# Goal of the exercise:
Note every line in the entries that contains the string "server", and copy it.

(Working data Opens)

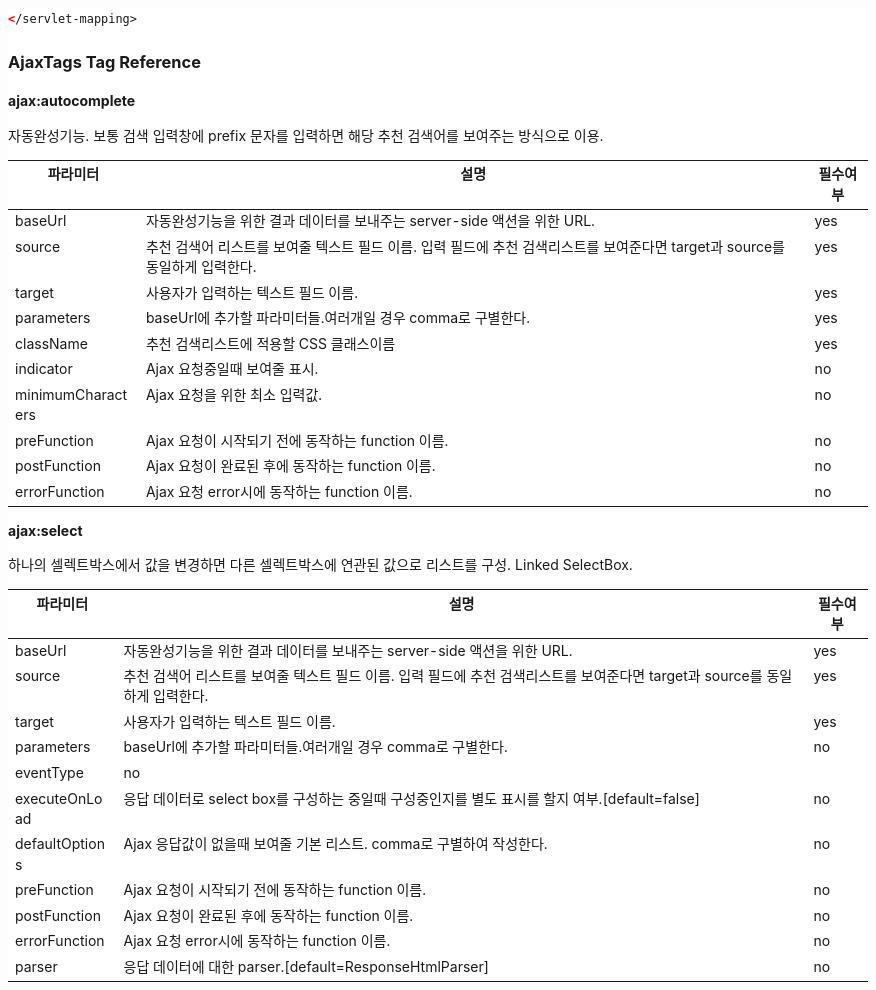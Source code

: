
 ```xml
</servlet-mapping>
```

### AjaxTags Tag Reference

**ajax:autocomplete**

자동완성기능. 보통 검색 입력창에 prefix 문자를 입력하면 해당 추천 검색어를 보여주는 방식으로 이용.

| 파라미터              | 설명                                                                           | 필수여부 |
|-------------------|------------------------------------------------------------------------------|------|
| baseUrl           | 자동완성기능을 위한 결과 데이터를 보내주는 server-side 액션을 위한 URL.                              | yes  |
| source            | 추천 검색어 리스트를 보여줄 텍스트 필드 이름. 입력 필드에 추천 검색리스트를 보여준다면 target과 source를 동일하게 입력한다. | yes  |
| target            | 사용자가 입력하는 텍스트 필드 이름.                                                         | yes  |
| parameters        | baseUrl에 추가할 파라미터들.여러개일 경우 comma로 구별한다.                                      | yes  |
| className         | 추천 검색리스트에 적용할 CSS 클래스이름                                                      | yes  |
| indicator         | Ajax 요청중일때 보여줄 표시.                                                           | no   |
| minimumCharacters | Ajax 요청을 위한 최소 입력값.                                                          | no   |
| preFunction       | Ajax 요청이 시작되기 전에 동작하는 function 이름.                                           | no   |
| postFunction      | Ajax 요청이 완료된 후에 동작하는 function 이름.                                            | no   |
| errorFunction     | Ajax 요청 error시에 동작하는 function 이름.                                            | no   |


**ajax:select**


하나의 셀렉트박스에서 값을 변경하면 다른 셀렉트박스에 연관된 값으로 리스트를 구성. Linked SelectBox.

| 파라미터           | 설명                                                                           | 필수여부 |
|----------------|------------------------------------------------------------------------------|------|
| baseUrl        | 자동완성기능을 위한 결과 데이터를 보내주는 server-side 액션을 위한 URL.                              | yes  |
| source         | 추천 검색어 리스트를 보여줄 텍스트 필드 이름. 입력 필드에 추천 검색리스트를 보여준다면 target과 source를 동일하게 입력한다. | yes  |
| target         | 사용자가 입력하는 텍스트 필드 이름.                                                         | yes  |
| parameters     | baseUrl에 추가할 파라미터들.여러개일 경우 comma로 구별한다.                                      | no   |
| eventType      | no                                                                           |
| executeOnLoad  | 응답 데이터로 select box를 구성하는 중일때 구성중인지를 별도 표시를 할지 여부.[default=false]             | no   |
| defaultOptions | Ajax 응답값이 없을때 보여줄 기본 리스트. comma로 구별하여 작성한다.                                  | no   |
| preFunction    | Ajax 요청이 시작되기 전에 동작하는 function 이름.                                           | no   |
| postFunction   | Ajax 요청이 완료된 후에 동작하는 function 이름.                                            | no   |
| errorFunction  | Ajax 요청 error시에 동작하는 function 이름.                                            | no   |
| parser         | 응답 데이터에 대한 parser.[default=ResponseHtmlParser]                               | no   |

(Working data Closes)

# Exercise answer:
| baseUrl           | 자동완성기능을 위한 결과 데이터를 보내주는 server-side 액션을 위한 URL.                              | yes  |
| baseUrl        | 자동완성기능을 위한 결과 데이터를 보내주는 server-side 액션을 위한 URL.                              | yes  |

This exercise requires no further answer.